# YOUR GOAL:
Check each line of the entries below for the string "tabularx"; copy every line where it appears.

# DATA FOR PROCESSING:
——
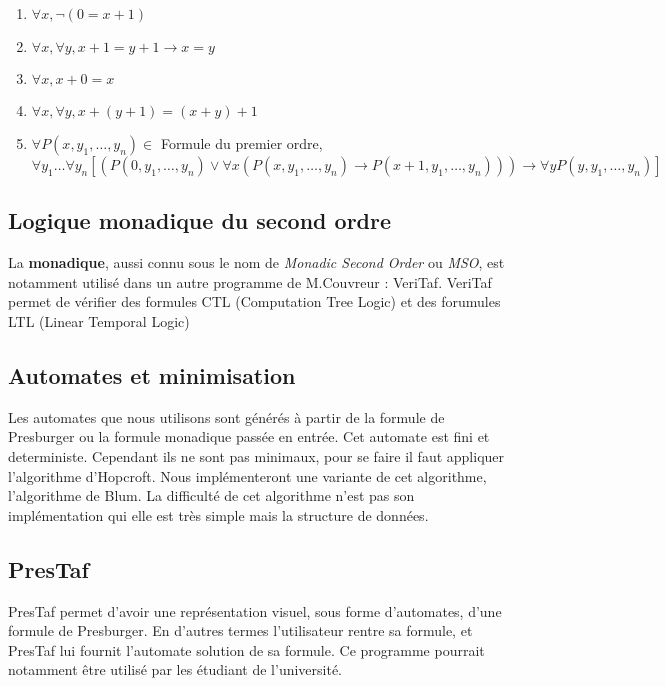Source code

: \documentclass{article}%
\begin{document}
\begin{enumerate}
    \item $\forall x, \neg(0 = x + 1)$
    \item $\forall x, \forall y, x + 1 = y + 1 \rightarrow x = y $
    \item $\forall x, x + 0 = x$
    \item $\forall x, \forall y, x + (y + 1) = (x + y) + 1$
    \item $\forall P(x, y_1, \ldots, y_n) \in$ Formule du premier ordre, 
    $\forall y_1 \ldots \forall y_n [(P(0, y_1, \ldots,y_n) \vee \forall x(P(x, y_1, \ldots, y_n) \rightarrow P(x + 1, y_1, \ldots, y_n))) \rightarrow \forall y P(y, y_1, \ldots, y_n)]$
\end{enumerate}

\subsection{Logique monadique du second ordre}

La \textbf{\gls{monadique}}, aussi connu sous le nom de \emph{Monadic Second Order} ou \emph{MSO}, est notamment utilisé dans un autre programme de M.Couvreur : VeriTaf. VeriTaf permet de vérifier des formules CTL (Computation Tree Logic) et des forumules LTL (Linear Temporal Logic)

\subsection{Automates et minimisation}

Les automates que nous utilisons sont générés à partir de la formule de Presburger ou la formule monadique passée en entrée. Cet automate est fini et deterministe. Cependant ils ne sont pas minimaux, pour se faire il faut appliquer l'algorithme d'Hopcroft\cite{hopcroft1971n}. Nous implémenteront une variante de cet algorithme, l'algorithme de Blum\cite{blum1996nlogn}. La difficulté de cet algorithme n'est pas son implémentation qui elle est très simple mais la structure de données.

\subsection{PresTaf}

PresTaf permet d'avoir une représentation visuel, sous forme d'automates, d'une formule de Presburger. En d'autres termes l'utilisateur rentre sa formule, et PresTaf lui fournit l'automate solution de sa formule. Ce programme pourrait notamment être utilisé par les étudiant de l'université.
\end{document}
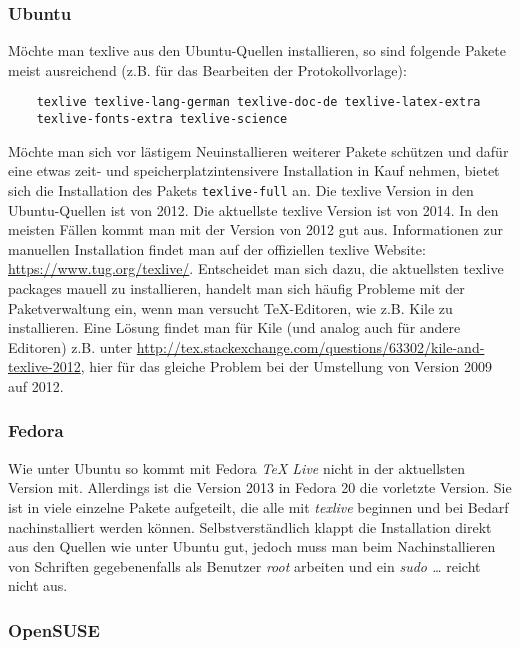 \subsubsection{Ubuntu}
Möchte man texlive aus den Ubuntu-Quellen installieren, so sind folgende Pakete meist ausreichend (z.B. für das Bearbeiten der Protokollvorlage):
\begin{verbatim}
	texlive texlive-lang-german texlive-doc-de texlive-latex-extra
	texlive-fonts-extra texlive-science
\end{verbatim}
Möchte man sich vor lästigem Neuinstallieren weiterer Pakete schützen und dafür eine etwas zeit- und speicherplatzintensivere Installation in Kauf nehmen, bietet sich die Installation des Pakets \verb|texlive-full| an. Die texlive Version in den Ubuntu-Quellen ist von 2012. Die aktuellste texlive Version ist von 2014. In den meisten Fällen kommt man mit der Version von 2012 gut aus. Informationen zur manuellen Installation findet man auf der offiziellen texlive Website: \url{https://www.tug.org/texlive/}. Entscheidet man sich dazu, die aktuellsten texlive packages mauell zu installieren, handelt man sich häufig Probleme mit der Paketverwaltung ein, wenn man versucht TeX-Editoren, wie z.B. Kile zu installieren. Eine Lösung findet man für Kile (und analog auch für andere Editoren) z.B. unter \url{http://tex.stackexchange.com/questions/63302/kile-and-texlive-2012}, hier für das gleiche Problem bei der Umstellung von Version 2009 auf 2012.

\subsubsection{Fedora}
Wie unter Ubuntu so kommt mit Fedora \textit{TeX Live} nicht in der aktuellsten Version mit.
Allerdings ist die Version 2013 in Fedora 20 die vorletzte Version.
Sie ist in viele einzelne Pakete aufgeteilt, die alle mit \textit{texlive} beginnen und bei Bedarf nachinstalliert werden können.
Selbstverständlich klappt die Installation direkt aus den Quellen wie unter Ubuntu gut, jedoch muss man beim Nachinstallieren von Schriften gegebenenfalls als Benutzer \textit{root} arbeiten und ein \textit{sudo \ldots} reicht nicht aus.

\subsubsection{OpenSUSE}
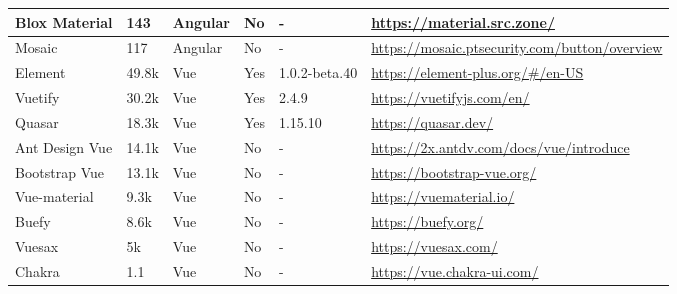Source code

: \begin{table*}[t]
\begin{tabularx}{\textwidth}{p{} |p{} | p{} | p{} | p{} |p{}  }
		Blox Material           & 143                     & Angular               & No                & -                & \url{https://material.src.zone/}                                                 \\ \hline
		Mosaic                  & 117                     & Angular               & No                & -                & \url{https://mosaic.ptsecurity.com/button/overview }                             \\ \hline
		Element                 & 49.8k                   & Vue                   & Yes               & 1.0.2-beta.40    & \url{https://element-plus.org/\#/en-US}                                          \\ \hline
		Vuetify                 & 30.2k                   & Vue                   & Yes               & 2.4.9            & \url{https://vuetifyjs.com/en/}                                                  \\ \hline
		Quasar                  & 18.3k                   & Vue                   & Yes               & 1.15.10          & \url{https://quasar.dev/ }                                                       \\ \hline
		Ant Design Vue          & 14.1k                   & Vue                   & No                & -                & \url{https://2x.antdv.com/docs/vue/introduce }                                   \\ \hline
		Bootstrap Vue           & 13.1k                   & Vue                   & No                & -                & \url{https://bootstrap-vue.org/ }                                                \\ \hline
		Vue-material            & 9.3k                    & Vue                   & No                & -                & \url{https://vuematerial.io/ }                                                   \\ \hline
		Buefy                   & 8.6k                    & Vue                   & No                & -                & \url{https://buefy.org/ }                                                        \\ \hline
		Vuesax                  & 5k                      & Vue                   & No                & -                & \url{https://vuesax.com/ }                                                       \\ \hline
		Chakra                  & 1.1                     & Vue                   & No                & -                & \url{https://vue.chakra-ui.com/ }                                                \\ \hline

\end{tabularx}
\end{table*}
——
# SOLUTION:
\begin{tabularx}{\textwidth}{p{} |p{} | p{} | p{} | p{} |p{}  }
\end{tabularx}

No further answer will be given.